Estonia has never easily fit into one area of Europe. The Baltic country shares the Uralic language family with its northern neighbor Finland, but retains ties with other Baltic and Eastern bloc countries to the south due to a shared history of Soviet oppression. Foreign rule has been a constant feature in Estonia’s long history—with Danes, Swedes, Germans, Poles, and Russians governing Estonia’s territory over most of the past millennium. Despite this outside influence, a distinct Estonian identity still managed to develop over the centuries, based around indigenous folklore and a healthy dislike for foreign rulers.
Estonia’s complicated identity is shown throughout November, a film by director Rainer Sarnet. Based on Estonian best-selling author Andrus Kivirähk’s novel Rehepapp Ehk November (Old Barny a.k.a. November), November centers around a 19th century pagan village where rural peasants regularly interact with ghosts, werewolves, and the devil himself. A uniquely Estonian element of this folklore aesthetic are kratts, creatures built out of farm tools that exist to serve their peasant masters. As generally described in Estonian folklore, a kratt can be brought to life when a human trades his soul to the devil.
Peasants, Barons, and Religion
November revolves around a teen girl, Liina, who longs for the attention of local village boy, Hans. Unfortunately however Hans has no eyes for Liina. Instead, he pines for the daughter of the hated German baron who rules over the village. The baron is a Baltic German, an ethnic group who ruled over native Estonian serfs during the Russian Empire, which controlled Estonia from 1710 to 1918. Most Baltic Germans lived comfortably either in urban areas (such as Estonia’s capital Tallinn) or in country manors, and often rose to high political or civilian positions under the Russian Empire.
Baltic Germans brought Lutheranism to Estonia in the 16th century, holding services predominantly in German until the 19th century. This created a sharp divide between the urban, foreign minority and the rural, largely uneducated Estonian peasantry. Throughout November, constant tension exists between the villagers and the baron, personifying the struggle between native paganism and foreign Christianity. While some villagers choose to embrace foreign changes in return for personal gain, others double down on their desire for an independent Estonia.
In the 19th century, a wave of Russification led to the rise of Russian Orthodoxy in Estonia. This further complicated the religious landscape, as many Estonian peasants chose to convert to Orthodoxy at this time. However, most of these peasants did not have any real change of faith; they converted due to the mistaken belief that the Tsar would give them land in return. Thus, many Estonians continued to see both German Lutheranism and Russian Orthodoxy as “foreign” religions of Estonia’s colonizers rather than core components of Estonian identity.
While a native Estonian Orthodox Church was set up in 1923 during a brief period of Estonian independence between 1920-40, Soviet rule from 1940 onwards strongly discouraged religion until Estonia regained independence in 1991. This complicated relationship between religion and foreign oppression has left Estonia without a strong, unifying religious identity; a 2018 poll found that Estonian young adults (16-29) are some of the least religious in Europe, with only 19% affiliated with a religion at all. This distrust of organized religion allowed ancient pagan beliefs to persist and become embedded in Estonian culture. Thus, phenomena like kratts remain part and parcel of an independent Estonian national identity to this day, paving the way for November and the novel it was adapted from.

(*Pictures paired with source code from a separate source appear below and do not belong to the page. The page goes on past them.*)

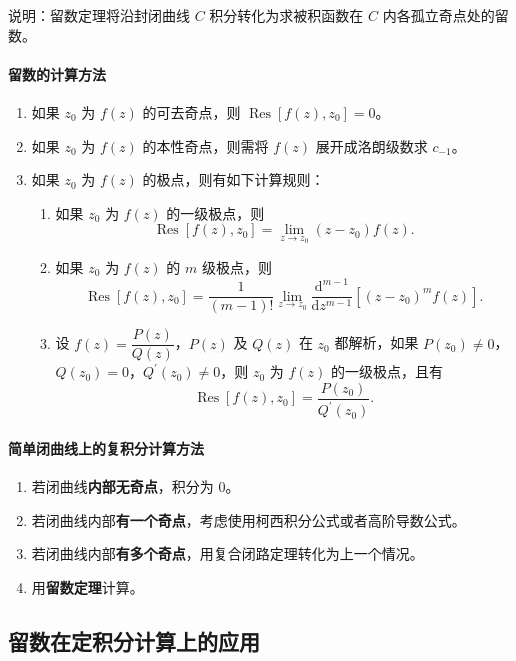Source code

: 说明：留数定理将沿封闭曲线 \(C\) 积分转化为求被积函数在 \(C\)
内各孤立奇点处的留数。
\paragraph{留数的计算方法}
\label{留数的计算方法}
\begin{enumerate}
\item 如果 \(z_{0}\) 为 \(f(z)\) 的可去奇点，则
\(\operatorname{Res}\left[f(z),z_{0}\right]=0\)。
\item 如果 \(z_{0}\) 为 \(f(z)\) 的本性奇点，则需将 \(f(z)\)
展开成洛朗级数求 \(c_{-1}\)。
\item 如果 \(z_{0}\) 为 \(f(z)\) 的极点，则有如下计算规则：
\begin{enumerate}
\item 如果 \(z_{0}\) 为 \(f(z)\) 的一级极点，则
\[
      \operatorname{Res}\left[f(z),z_{0}\right]=\lim _{z\rightarrow z_{0}}\left(z-z_{0}\right) f(z).
      \]
\item 如果 \(z_{0}\) 为 \(f(z)\) 的 \(m\) 级极点，则
\[
      \operatorname{Res}\left[f(z),z_{0}\right]=\frac{1}{(m-1)!}\lim_{z\to z_{0}}\frac{\mathrm{d}^{m-1}}{\mathrm{d}z^{m-1}}\left[(z-z_{0})^{m}f(z)\right].
      \]
\item 设 \(f(z)=\dfrac{P(z)}{Q(z)}\)，\(P(z)\) 及 \(Q(z)\) 在 \(z_{0}\)
都解析，如果
\(P(z_{0})\neq 0\)，\(Q(z_{0})=0\)，\(Q^{\prime}(z_{0})\neq 0\)，则
\(z_{0}\) 为 \(f(z)\) 的一级极点，且有
\[
      \operatorname{Res}[f(z),z_{0}]=\dfrac{P(z_{0})}{Q^{\prime}(z_{0})}.
      \]
\end{enumerate}
\end{enumerate}
\paragraph{简单闭曲线上的复积分计算方法}
\label{简单闭曲线上的复积分计算方法}
\begin{enumerate}
\item 若闭曲线\textbf{内部无奇点}，积分为 \(0\)。
\item 若闭曲线内部\textbf{有一个奇点}，考虑使用柯西积分公式或者高阶导数公式。
\item 若闭曲线内部\textbf{有多个奇点}，用复合闭路定理转化为上一个情况。
\item 用\textbf{留数定理}计算。
\end{enumerate}
\subsection{留数在定积分计算上的应用}
\label{留数在定积分计算上的应用}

November portrays Estonian paganism as tied directly to the natural world; for example, the film personifies a plague as a creature threatening the village. The peasants see spirituality all around them, from kratts laboring on the farm to the local village witch. Contrastingly, the Baltic German baron seems to view faith more as something to embrace for an hour each week at Church.
This depiction of pagan spirituality defies normative genre boundaries. November drifts fluidly from dark spiritual themes to the unrequited longing of a romance, and creates a surreal, engaging tone. Sarnet’s choice to shoot November in black and white complements this approach. The characters’ pale white faces contrast with unrelenting dark of the night-time forest, creating ghostly yet beautiful imagery. These stark monochromatic visuals also highlight important cultural dichotomies: Christianity versus paganism, the native Estonians versus foreign invaders.
A highly recognizable comparison for this style might be Hollywood’s The Lighthouse, another monochromatic horror film that dances between eeriness and playfulness while still feeling completely natural. In fact, both November and The Lighthouse won the American Society of Cinematographers Spotlight award, the former in 2018 and the latter in 2020). This speaks to November’s quality. While it might not be as popular as American films like The Lighthouse, it’s certainly no less compelling.
November is a captivating fairytale that puts an essential spotlight on a locale often overlooked in favor of its larger neighbors. Throughout the film, director Rainer Sarnet plays with narrative and genre conventions to create a fascinating examination of local folklore, and deftly highlights how a uniquely Estonian identity emerged under foreign rule.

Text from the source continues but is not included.